The cross-border flow of goods, investments, services, know-how, and people associated with international production networks – increasingly known as ‘global value chains‘ –has transformed the world (Gereffi and Lee, 2012). A recent report by the World Economic Forum, in collaboration with Bain & Company and the World Bank (WEF 2013), concludes that improving border management and transport and communications infrastructure and services could increase global GDP by up to six times more than removing all import tariffs. The changing face of global trade might leave multinational trade negotiators feeling, like Eugene McCarthy’s politicians , like a football coach: smart enough to understand the game and dumb enough to think it’s important. In fact, some prominent scholars are now arguing that these developments require the establishment of a new international organization – a ‘WTO 2.0’ (Baldwin, 2012).
However, the need for new rules governing the increasingly interconnected issues of trade, investment, intellectual property, and service should not lead to an underestimation of the relevance of ‘WTO 1.0’ since it is clear that both tariff and non-tariff measures can disadvantage foreign firms. And while it is true that after decades of negotiations, traditional tariff policies are no longer the principal obstacle to trade, it should not be forgotten that the very existence of multilateral commitments has helped to prevent the widespread adoption of ‘beggar-thy-neighbor’ (trade) policies, such as were seen during previous economic crises. In addition, even though border trade policies have been the major focus of recent multilateral negotiations, international trade law also has a significant impact on domestic policies through the national treatment principle prohibiting discrimination between imported and domestically produced goods with respect to internal taxation or other government regulation. Together with the Most-Favored-Nation clause, this national treatment principle is one of the cornerstones of WTO agreements (GATT, GATS, and TRIPS). Clearly, the WTO in its current form has served an important purpose.

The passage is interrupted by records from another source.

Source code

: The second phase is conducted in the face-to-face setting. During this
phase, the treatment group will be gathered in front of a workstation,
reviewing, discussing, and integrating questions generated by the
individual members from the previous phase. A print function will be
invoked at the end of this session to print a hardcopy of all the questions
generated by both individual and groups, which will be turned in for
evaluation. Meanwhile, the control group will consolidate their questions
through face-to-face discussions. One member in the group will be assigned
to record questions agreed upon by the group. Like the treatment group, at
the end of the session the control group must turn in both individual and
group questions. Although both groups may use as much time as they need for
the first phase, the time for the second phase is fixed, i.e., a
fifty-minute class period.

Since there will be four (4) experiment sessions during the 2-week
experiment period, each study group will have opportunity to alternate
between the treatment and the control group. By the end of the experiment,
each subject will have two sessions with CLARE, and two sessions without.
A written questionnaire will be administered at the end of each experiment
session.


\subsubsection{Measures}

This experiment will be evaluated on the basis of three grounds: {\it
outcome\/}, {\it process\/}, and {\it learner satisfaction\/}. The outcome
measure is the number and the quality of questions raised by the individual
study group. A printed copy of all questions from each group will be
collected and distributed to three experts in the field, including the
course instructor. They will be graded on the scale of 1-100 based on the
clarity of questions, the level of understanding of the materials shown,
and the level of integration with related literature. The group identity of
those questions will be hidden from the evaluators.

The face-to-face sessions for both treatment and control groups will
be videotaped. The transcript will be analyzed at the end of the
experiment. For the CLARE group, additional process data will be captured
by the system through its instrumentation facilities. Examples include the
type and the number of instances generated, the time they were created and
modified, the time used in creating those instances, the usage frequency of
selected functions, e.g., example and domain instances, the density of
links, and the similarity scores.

The new WTO should, then, complement rather replace the existing organization. But we must also recognize that the new organization will likely deal with a completely different set of problems. For example, whereas tariffs can be eliminated with the stroke of a pen, reducing certain supply chain barriers – particularly those related to infrastructure – will require upfront investments. Recognizing that the projected gains from supply chain improvement are gross rather than net has a crucial implication: the benefits from any agreement will depend on prior investments that will have to be accommodated in national budgets, many of which are already becoming tighter and tighter.
Traditional trade policies can be likened to the famous “prisoner’s dilemma,” in which the individually “rational” decision to betray the other party actually leads to a less beneficial outcome than if both parties cooperated. Tariffs help the country instituting them, while harming other countries; thus, the end result of individually rational protection is collective folly. The GATT/WTO’s success has been based on an understanding of such natures’ policies, and on cooperation in trying to limit their use.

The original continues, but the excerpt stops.